Récit dévie
Compte rendu de Nina Pellegrino, Charloose [2024], 2e éd., Genève, Cousu mouche, 2025.
« Surtout plus envie d’entendre tous ces gens rendus quelque part dans la vie. Alors que nous on zigzague sévère. Nos vies elles se racontent pas. Parce que y’a pas de fil narratif. À la fin ça fait pas une histoire… » (51). Comment dire la vie de celleux dont elle s’est momentanément retirée, qui cherchent à réintégrer un monde où iels « n’arrivai[ent] pas à fonctionner » (64), et auxquel·les la société ne cesse de demander ce qu’iels y font ? Sans prétendre apporter une quelconque résolution – sinon un peu d’espoir – aux existences trop souvent silencées ou sublimées par la littérature, Nina Pellegrino leur ménage, avec son premier roman Charloose, un authentique espace d’expression et d’incarnation.
Faisant poésie de l’écart et récit de la confusion, l’autrice campe des personnages d’une banalité, voire d’une médiocrité touchante, à travers une écriture qui brasse hardiment les formes, les registres langagiers et les références culturelles.
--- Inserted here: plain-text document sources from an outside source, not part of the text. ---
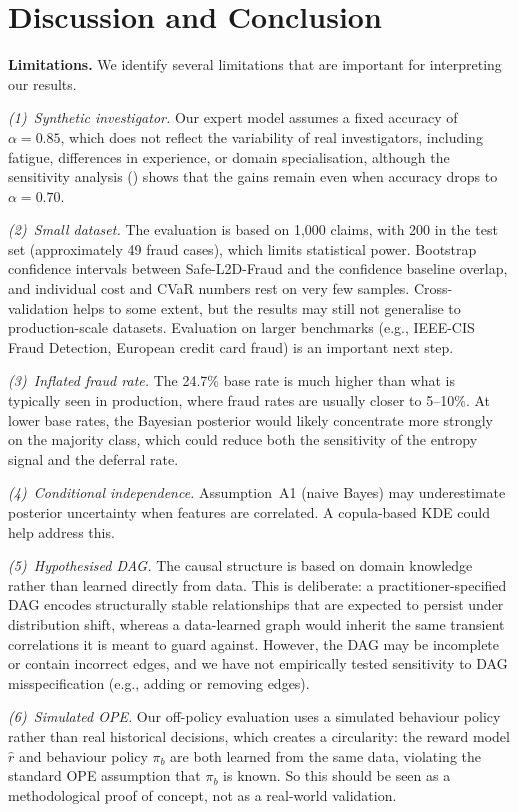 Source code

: \section{Discussion and Conclusion}
\label{sec:discussion}
\textbf{Limitations.}
We identify several limitations that are important for interpreting our results.

\textit{(1)~Synthetic investigator.} Our expert model assumes a fixed accuracy of $\alpha = 0.85$, which does not reflect the variability of real investigators, including fatigue, differences in experience, or domain specialisation, although the sensitivity analysis () shows that the gains remain even when accuracy drops to $\alpha = 0.70$.

\textit{(2)~Small dataset.} The evaluation is based on 1{,}000 claims, with 200 in the test set (approximately 49 fraud cases), which limits statistical power. Bootstrap confidence intervals between Safe-L2D-Fraud and the confidence baseline overlap, and individual cost and CVaR numbers rest on very few samples. Cross-validation helps to some extent, but the results may still not generalise to production-scale datasets. Evaluation on larger benchmarks (e.g., IEEE-CIS Fraud Detection, European credit card fraud) is an important next step.

\textit{(3)~Inflated fraud rate.} The 24.7\% base rate is much higher than what is typically seen in production, where fraud rates are usually closer to 5--10\%. At lower base rates, the Bayesian posterior would likely concentrate more strongly on the majority class, which could reduce both the sensitivity of the entropy signal and the deferral rate.

\textit{(4)~Conditional independence.} Assumption~A1 (naive Bayes) may underestimate posterior uncertainty when features are correlated. A copula-based KDE could help address this.

\textit{(5)~Hypothesised DAG.} The causal structure is based on domain knowledge rather than learned directly from data. This is deliberate: a practitioner-specified DAG encodes structurally stable relationships that are expected to persist under distribution shift, whereas a data-learned graph would inherit the same transient correlations it is meant to guard against. However, the DAG may be incomplete or contain incorrect edges, and we have not empirically tested sensitivity to DAG misspecification (e.g., adding or removing edges).

\textit{(6)~Simulated OPE.} Our off-policy evaluation uses a simulated behaviour policy rather than real historical decisions, which creates a circularity: the reward model $\hat{r}$ and behaviour policy $\pi_b$ are both learned from the same data, violating the standard OPE assumption that $\pi_b$ is known. So this should be seen as a methodological proof of concept, not as a real-world validation.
Pensionnaires d’un hôpital psychiatrique en Suisse, Bertha et le narrateur – son « camarade d’infortune calme et passif » (13) dont pourtant fusent les pensées et furète le regard – entreprennent un pèlerinage thérapeutique à destination de Charleville-Mézières, sur les traces d’un Rimbaud qui, lui, y repose. Allant d’aires d’autoroutes en friches industrielles, de cimetières en chambres d’enfants à naître, le duo rallie la vie par le bas, le travers et le creux, car « suffit que tu te tapes un jour à l’assurance ou au chômage, ou juste un dimanche de gueule de bois, un aprèm mal planifié, pour que tu sentes par tous tes pores à quel point c’est pas pensé pour être contemplé le monde » (208). Le sens du beau s’en trouve alors subverti, puisqu’il émerge de l’insignifiant et de l’indigne, de l’asphalte, du cheap et du gras, d’une carte détaillant la recette de la matelote d’anguille ou encore de Bertha pique-niquant toute nue dans une église. Filée d’un bout à l’autre du texte, une tension structurante oppose dilution et concrétion, porosité et rigidité, fuite en avant et arrêt sur image… Autant de polarités par lesquelles Nina Pellegrino évoque, avec justesse et sans jugement, l’alcoolisme, la boulimie et la dépression des protagonistes.
Charloose n’est pas un miroir sagement promené sur une grande route. La vie, ses difficultés et ses joies se réfléchissent dans l’auréole d’une pinte de bière laissée sur le comptoir d’un tripot, le pare-brise moucheté de sang d’un van, le hublot d’une machine à laver repérée sur un parking d’Intermarché. Finalement, ce sont peut-être la présence à soi et le lien avec l’autre – « c’est poignant de légèreté d’être là, avec elle » (181) – qui comptent le plus : le partage, quoique parfois maladroit, permet de faire communauté de ses ratés, érigés en cabane à draps de planètes ou en paëlla géante. Les lecteurices y participent à leur mesure, l’anonymat de la voix narrative conjugué à l’étendue de ses réflexions les invitant à une identification cathartique, à « un peu vivre [leur] période de détresse par procuration » (220). Paume contre paume, de paumé·es à paumé·es.